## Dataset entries
====

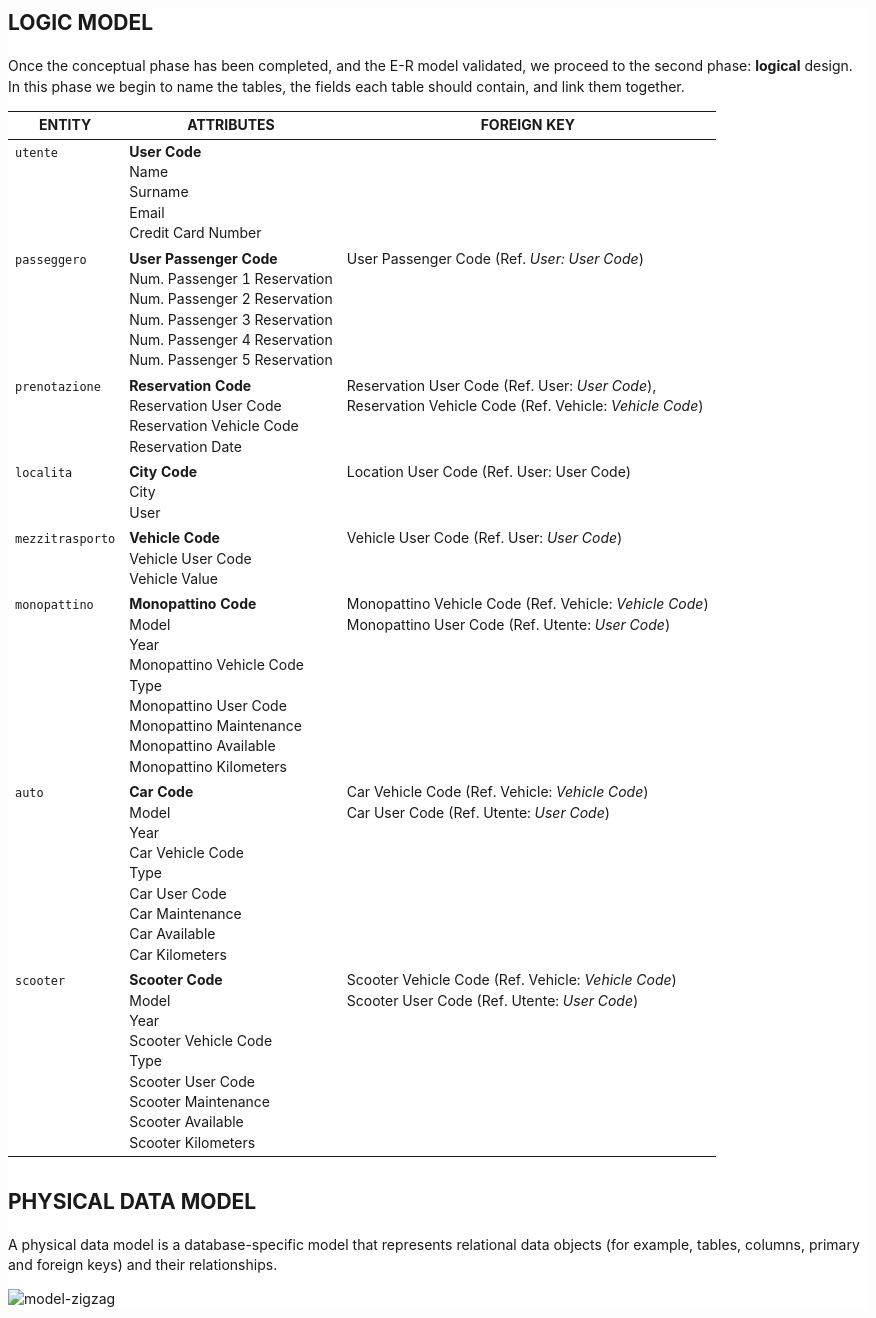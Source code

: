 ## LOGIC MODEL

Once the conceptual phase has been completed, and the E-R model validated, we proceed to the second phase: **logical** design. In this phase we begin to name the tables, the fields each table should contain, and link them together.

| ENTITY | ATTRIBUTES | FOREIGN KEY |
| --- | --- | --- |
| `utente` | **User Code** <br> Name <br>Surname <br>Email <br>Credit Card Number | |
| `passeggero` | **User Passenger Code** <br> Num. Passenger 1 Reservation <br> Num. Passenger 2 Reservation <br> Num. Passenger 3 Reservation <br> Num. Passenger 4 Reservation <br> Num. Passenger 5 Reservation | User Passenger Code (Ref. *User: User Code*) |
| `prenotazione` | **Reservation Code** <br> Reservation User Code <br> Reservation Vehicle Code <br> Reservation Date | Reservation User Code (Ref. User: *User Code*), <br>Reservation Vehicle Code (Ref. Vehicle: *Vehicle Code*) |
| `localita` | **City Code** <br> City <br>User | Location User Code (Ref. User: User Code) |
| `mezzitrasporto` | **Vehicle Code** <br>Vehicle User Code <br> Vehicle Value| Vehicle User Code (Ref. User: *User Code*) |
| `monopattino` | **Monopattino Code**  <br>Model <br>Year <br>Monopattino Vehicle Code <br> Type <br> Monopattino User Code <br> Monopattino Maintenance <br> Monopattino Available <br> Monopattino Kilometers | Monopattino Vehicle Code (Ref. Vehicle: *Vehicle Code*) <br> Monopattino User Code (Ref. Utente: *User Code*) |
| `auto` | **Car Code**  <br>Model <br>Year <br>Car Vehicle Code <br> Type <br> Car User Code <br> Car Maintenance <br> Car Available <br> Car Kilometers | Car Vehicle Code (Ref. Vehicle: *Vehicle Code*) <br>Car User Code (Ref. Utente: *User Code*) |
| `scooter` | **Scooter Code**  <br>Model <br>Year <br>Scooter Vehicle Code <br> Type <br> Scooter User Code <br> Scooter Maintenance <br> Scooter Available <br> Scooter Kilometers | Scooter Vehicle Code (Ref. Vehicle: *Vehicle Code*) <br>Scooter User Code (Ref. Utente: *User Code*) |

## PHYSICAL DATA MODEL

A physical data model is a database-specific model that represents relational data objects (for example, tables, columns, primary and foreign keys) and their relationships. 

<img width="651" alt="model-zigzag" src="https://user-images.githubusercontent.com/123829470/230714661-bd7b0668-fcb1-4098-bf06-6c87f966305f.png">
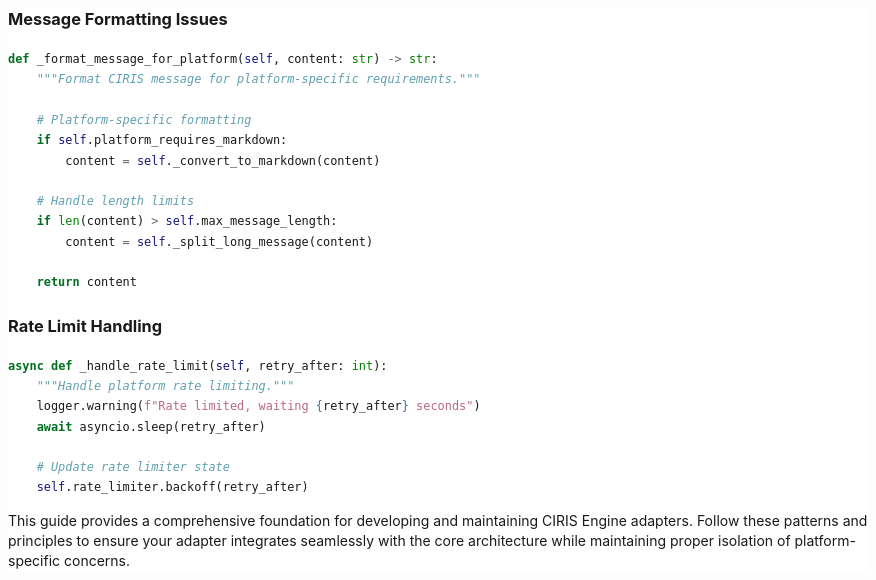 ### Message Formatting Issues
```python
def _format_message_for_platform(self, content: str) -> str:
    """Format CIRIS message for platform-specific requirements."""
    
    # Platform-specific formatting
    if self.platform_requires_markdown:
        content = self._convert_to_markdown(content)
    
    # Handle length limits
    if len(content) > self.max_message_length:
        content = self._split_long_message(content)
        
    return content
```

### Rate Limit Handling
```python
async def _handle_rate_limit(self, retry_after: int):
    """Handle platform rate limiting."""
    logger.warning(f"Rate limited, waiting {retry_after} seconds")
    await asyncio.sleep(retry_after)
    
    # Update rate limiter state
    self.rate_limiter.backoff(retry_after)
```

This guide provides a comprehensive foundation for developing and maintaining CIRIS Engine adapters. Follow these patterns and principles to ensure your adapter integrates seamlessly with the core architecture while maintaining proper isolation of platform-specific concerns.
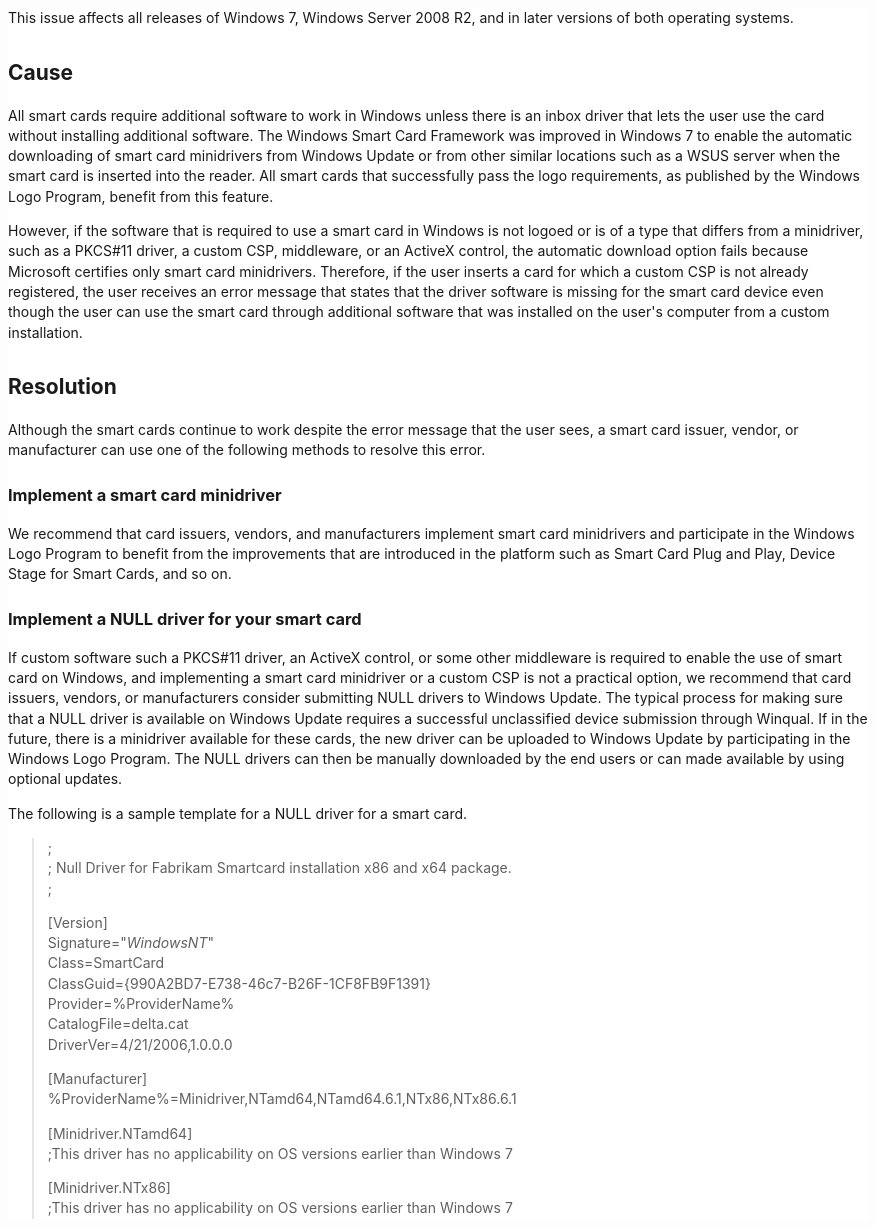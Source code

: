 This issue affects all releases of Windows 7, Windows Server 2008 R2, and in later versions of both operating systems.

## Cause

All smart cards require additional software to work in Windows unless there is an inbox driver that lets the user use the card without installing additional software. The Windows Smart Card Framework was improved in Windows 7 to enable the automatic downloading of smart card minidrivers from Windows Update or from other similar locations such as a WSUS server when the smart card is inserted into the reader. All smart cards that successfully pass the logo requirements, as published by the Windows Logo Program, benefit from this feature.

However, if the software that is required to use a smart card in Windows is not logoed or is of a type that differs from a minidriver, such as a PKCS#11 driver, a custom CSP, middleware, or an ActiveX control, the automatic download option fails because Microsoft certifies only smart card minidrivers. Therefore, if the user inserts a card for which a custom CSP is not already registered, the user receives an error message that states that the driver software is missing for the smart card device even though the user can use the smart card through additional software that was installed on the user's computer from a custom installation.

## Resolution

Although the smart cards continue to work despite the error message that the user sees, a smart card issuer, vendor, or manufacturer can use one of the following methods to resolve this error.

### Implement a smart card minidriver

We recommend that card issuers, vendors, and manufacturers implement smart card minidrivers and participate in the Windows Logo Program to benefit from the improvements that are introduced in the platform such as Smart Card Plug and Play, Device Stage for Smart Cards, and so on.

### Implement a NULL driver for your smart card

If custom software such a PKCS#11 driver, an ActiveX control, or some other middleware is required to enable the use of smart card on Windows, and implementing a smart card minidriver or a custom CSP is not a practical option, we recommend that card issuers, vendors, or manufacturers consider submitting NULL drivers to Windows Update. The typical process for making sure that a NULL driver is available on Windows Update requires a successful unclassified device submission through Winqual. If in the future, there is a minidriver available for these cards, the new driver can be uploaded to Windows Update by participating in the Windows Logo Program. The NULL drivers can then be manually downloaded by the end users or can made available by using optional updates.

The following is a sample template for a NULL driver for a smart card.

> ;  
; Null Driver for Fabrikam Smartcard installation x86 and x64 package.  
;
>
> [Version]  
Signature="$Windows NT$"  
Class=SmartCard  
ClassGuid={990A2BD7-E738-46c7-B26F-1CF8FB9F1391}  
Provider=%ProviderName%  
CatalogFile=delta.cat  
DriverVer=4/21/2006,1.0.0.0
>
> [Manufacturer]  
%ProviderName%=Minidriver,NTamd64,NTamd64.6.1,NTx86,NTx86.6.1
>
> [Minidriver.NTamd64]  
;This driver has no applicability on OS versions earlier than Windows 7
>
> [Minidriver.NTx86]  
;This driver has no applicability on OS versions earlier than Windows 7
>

====

## What this task involves
Each entry above should be copied word for word, with the images omitted.

## Exercise output
Source code

: ## LOGIC MODEL

Once the conceptual phase has been completed, and the E-R model validated, we proceed to the second phase: **logical** design. In this phase we begin to name the tables, the fields each table should contain, and link them together.

| ENTITY | ATTRIBUTES | FOREIGN KEY |
| --- | --- | --- |
| `utente` | **User Code** <br> Name <br>Surname <br>Email <br>Credit Card Number | |
| `passeggero` | **User Passenger Code** <br> Num. Passenger 1 Reservation <br> Num. Passenger 2 Reservation <br> Num. Passenger 3 Reservation <br> Num. Passenger 4 Reservation <br> Num. Passenger 5 Reservation | User Passenger Code (Ref. *User: User Code*) |
| `prenotazione` | **Reservation Code** <br> Reservation User Code <br> Reservation Vehicle Code <br> Reservation Date | Reservation User Code (Ref. User: *User Code*), <br>Reservation Vehicle Code (Ref. Vehicle: *Vehicle Code*) |
| `localita` | **City Code** <br> City <br>User | Location User Code (Ref. User: User Code) |
| `mezzitrasporto` | **Vehicle Code** <br>Vehicle User Code <br> Vehicle Value| Vehicle User Code (Ref. User: *User Code*) |
| `monopattino` | **Monopattino Code**  <br>Model <br>Year <br>Monopattino Vehicle Code <br> Type <br> Monopattino User Code <br> Monopattino Maintenance <br> Monopattino Available <br> Monopattino Kilometers | Monopattino Vehicle Code (Ref. Vehicle: *Vehicle Code*) <br> Monopattino User Code (Ref. Utente: *User Code*) |
| `auto` | **Car Code**  <br>Model <br>Year <br>Car Vehicle Code <br> Type <br> Car User Code <br> Car Maintenance <br> Car Available <br> Car Kilometers | Car Vehicle Code (Ref. Vehicle: *Vehicle Code*) <br>Car User Code (Ref. Utente: *User Code*) |
| `scooter` | **Scooter Code**  <br>Model <br>Year <br>Scooter Vehicle Code <br> Type <br> Scooter User Code <br> Scooter Maintenance <br> Scooter Available <br> Scooter Kilometers | Scooter Vehicle Code (Ref. Vehicle: *Vehicle Code*) <br>Scooter User Code (Ref. Utente: *User Code*) |

## PHYSICAL DATA MODEL

A physical data model is a database-specific model that represents relational data objects (for example, tables, columns, primary and foreign keys) and their relationships. 

<img width="651" alt="model-zigzag" src="https://user-images.githubusercontent.com/123829470/230714661-bd7b0668-fcb1-4098-bf06-6c87f966305f.png">
 ### Message Formatting Issues
```python
def _format_message_for_platform(self, content: str) -> str:
    """Format CIRIS message for platform-specific requirements."""
    
    # Platform-specific formatting
    if self.platform_requires_markdown:
        content = self._convert_to_markdown(content)
    
    # Handle length limits
    if len(content) > self.max_message_length:
        content = self._split_long_message(content)
        
    return content
```

### Rate Limit Handling
```python
async def _handle_rate_limit(self, retry_after: int):
    """Handle platform rate limiting."""
    logger.warning(f"Rate limited, waiting {retry_after} seconds")
    await asyncio.sleep(retry_after)
    
    # Update rate limiter state
    self.rate_limiter.backoff(retry_after)
```

This guide provides a comprehensive foundation for developing and maintaining CIRIS Engine adapters. Follow these patterns and principles to ensure your adapter integrates seamlessly with the core architecture while maintaining proper isolation of platform-specific concerns.
Source code

: This issue affects all releases of Windows 7, Windows Server 2008 R2, and in later versions of both operating systems.

## Cause

All smart cards require additional software to work in Windows unless there is an inbox driver that lets the user use the card without installing additional software. The Windows Smart Card Framework was improved in Windows 7 to enable the automatic downloading of smart card minidrivers from Windows Update or from other similar locations such as a WSUS server when the smart card is inserted into the reader. All smart cards that successfully pass the logo requirements, as published by the Windows Logo Program, benefit from this feature.

However, if the software that is required to use a smart card in Windows is not logoed or is of a type that differs from a minidriver, such as a PKCS#11 driver, a custom CSP, middleware, or an ActiveX control, the automatic download option fails because Microsoft certifies only smart card minidrivers. Therefore, if the user inserts a card for which a custom CSP is not already registered, the user receives an error message that states that the driver software is missing for the smart card device even though the user can use the smart card through additional software that was installed on the user's computer from a custom installation.

## Resolution

Although the smart cards continue to work despite the error message that the user sees, a smart card issuer, vendor, or manufacturer can use one of the following methods to resolve this error.

### Implement a smart card minidriver

We recommend that card issuers, vendors, and manufacturers implement smart card minidrivers and participate in the Windows Logo Program to benefit from the improvements that are introduced in the platform such as Smart Card Plug and Play, Device Stage for Smart Cards, and so on.

### Implement a NULL driver for your smart card

If custom software such a PKCS#11 driver, an ActiveX control, or some other middleware is required to enable the use of smart card on Windows, and implementing a smart card minidriver or a custom CSP is not a practical option, we recommend that card issuers, vendors, or manufacturers consider submitting NULL drivers to Windows Update. The typical process for making sure that a NULL driver is available on Windows Update requires a successful unclassified device submission through Winqual. If in the future, there is a minidriver available for these cards, the new driver can be uploaded to Windows Update by participating in the Windows Logo Program. The NULL drivers can then be manually downloaded by the end users or can made available by using optional updates.

The following is a sample template for a NULL driver for a smart card.

> ;  
; Null Driver for Fabrikam Smartcard installation x86 and x64 package.  
;
>
> [Version]  
Signature="$Windows NT$"  
Class=SmartCard  
ClassGuid={990A2BD7-E738-46c7-B26F-1CF8FB9F1391}  
Provider=%ProviderName%  
CatalogFile=delta.cat  
DriverVer=4/21/2006,1.0.0.0
>
> [Manufacturer]  
%ProviderName%=Minidriver,NTamd64,NTamd64.6.1,NTx86,NTx86.6.1
>
> [Minidriver.NTamd64]  
;This driver has no applicability on OS versions earlier than Windows 7
>
> [Minidriver.NTx86]  
;This driver has no applicability on OS versions earlier than Windows 7
>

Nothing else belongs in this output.